Les premiers transports vers d’autres continents

Les échanges alimentaires ont pu se faire, dans un premier temps, grâce aux flux terrestres et maritimes. Ainsi, les axes commerciaux comme la Route de la soie ont diffusé les plantes dans de nouvelles aires géographiques. Les échanges se sont amplifiés avec le développement du transport aérien.
Néanmoins, les adaptations ont nécessité beaucoup de temps et se sont faites avec plus ou moins de succès, essentiellement pour des raisons climatiques.
Un exemple emblématique est celui du maïs, une plante tropicale originaire des hauts plateaux du Mexique. Ce dernier est devenu un aliment central dans les civilisations d’Amérique centrale et des Andes. Dès le Ve millénaire avant notre ère, le maïs était non seulement un aliment de base, mais il occupait aussi une place prépondérante dans la religion et les rites de ces peuples. Il s’est ensuite répandu sur l’ensemble des zones tropicales et équatoriales d’Amérique centrale et d’Amérique du Sud.
Aujourd’hui, grâce à la sélection, le maïs est cultivé dans des zones tempérées, voire froides comme la moitié nord de la France.
 

Evolution des habitudes alimentaires

Implanter un fruit ou un légume dans de nouvelles aires géographiques n’est pas qu’un problème agronomique mais c’est aussi un choix de consommateur. Par exemple, deux produits très consommés de nos jours ont dû convaincre : la tomate et la pomme de terre.
Originaire des Andes, la tomate sauvage était probablement cultivée par les Aztèques et les Incas dès 700 av. J.-C. En Europe, cependant, sa consommation n’a débuté qu’au XVIe siècle, après que des graines eurent été importées par les Espagnols et disséminées dans le sud du continent. Considérée longtemps comme une plante vénéneuse, la tomate fut pendant de nombreuses années utilisée uniquement comme plante ornementale.

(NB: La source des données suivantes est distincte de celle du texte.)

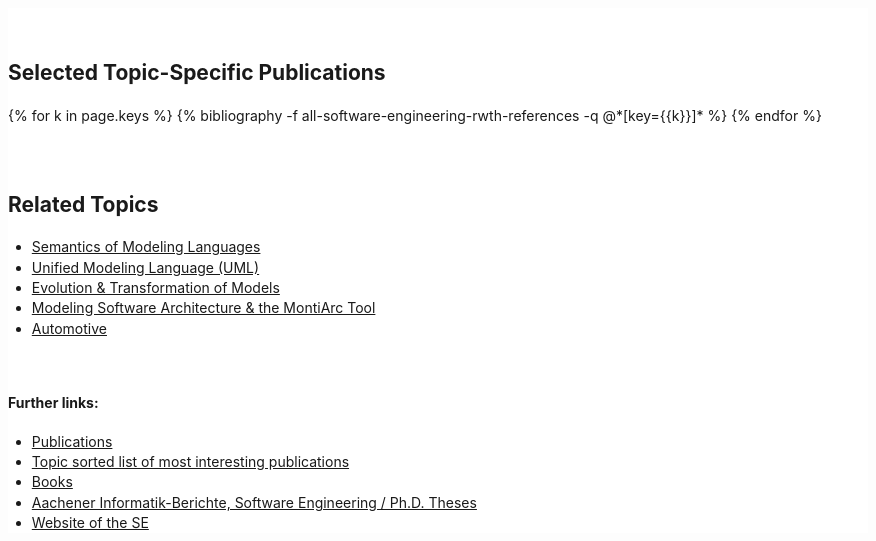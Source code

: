 <img src="{{ '/assets/img/balken.jpg' | relative_url }}" width = "100%" alt=""
title="Trennlinie">

## Selected Topic-Specific Publications

<div class="publications">
  {% for k in page.keys %}
    {% bibliography -f all-software-engineering-rwth-references -q @*[key={{k}}]* %}
  {% endfor %}
</div>

<img src="{{ '/assets/img/balken.jpg' | relative_url }}" width = "100%" alt=""
title="Trennlinie">

## Related Topics
- [Semantics of Modeling Languages](/topics/Semantics)
- [Unified Modeling Language (UML)](/topics/Unified-Modeling-Language)
- [Evolution & Transformation of Models](/topics/Evolution)
- [Modeling Software Architecture & the MontiArc 
Tool](/topics/Software-Architecture)
- [Automotive](/topics/Automotive)

<p><img src="{{ '/assets/img/balken.jpg' | relative_url }}" width = "100%" alt="" title="Trennlinie"></p>

#### Further links:

- [Publications](/publications)
- [Topic sorted list of most interesting publications](/topics)
- [Books](/books)
- [Aachener Informatik-Berichte, Software Engineering / Ph.D. Theses](/phdtheses)
- [Website of the SE](https://www.se-rwth.de)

Ce sont les variétés jaunes, appelées « pommes d’or » (pomodoro), qui furent vraisemblablement consommées les premières, en Italie, avant que la tomate ne gagne le nord de l’Europe.
La pomme de terre a connu, elle aussi, un désamour des consommateurs avant de devenir le tubercule le plus consommé en Europe. Originaire d’Amérique du Sud, la pomme de terre fut introduite par les conquistadors en Espagne sous le nom de « patata », puis elle a gagné timidement l’Italie.
À partir du XVIIe siècle, elle s’implante assez rapidement dans la plupart des pays européens, sauf en France. Considérée comme toxique, la pomme de terre y était réservée à l’alimentation des animaux. C’est au XVIIIe siècle que le célèbre Parmentier, convaincu de son intérêt nutritif, cultive les premiers champs de pomme de terre. Grâce à un subterfuge, il réussit à la faire connaître et adopter par les consommateurs : il fait surveiller les champs par des soldats le jour, incitant la population à les piller la nuit, contribuant ainsi à faire de la pomme de terre un produit « désirable ».
 

Une acclimatation continue

Aujourd’hui encore, de nouveaux fruits sont acclimatés à nos terroirs. C’est le cas du kiwi, originaire de Chine. Décrit pour la première fois par un botaniste jésuite français au XVIIIe siècle, ce fruit sauvage a été consommé dès le début du XXe siècle en Australie. Sa culture en France ne débute qu’en 1970 ! Il existe désormais plus de 40 variétés de kiwis, même si deux seulement dominent le marché.
La recherche variétale n’a donc pas dit son dernier mot, y compris pour adapter de nouvelles variétés aux terroirs français et aux préférences des consommateurs. Elle permet ainsi de contribuer à une alimentation diversifiée et saine et d’assurer une plus grande souveraineté alimentaire.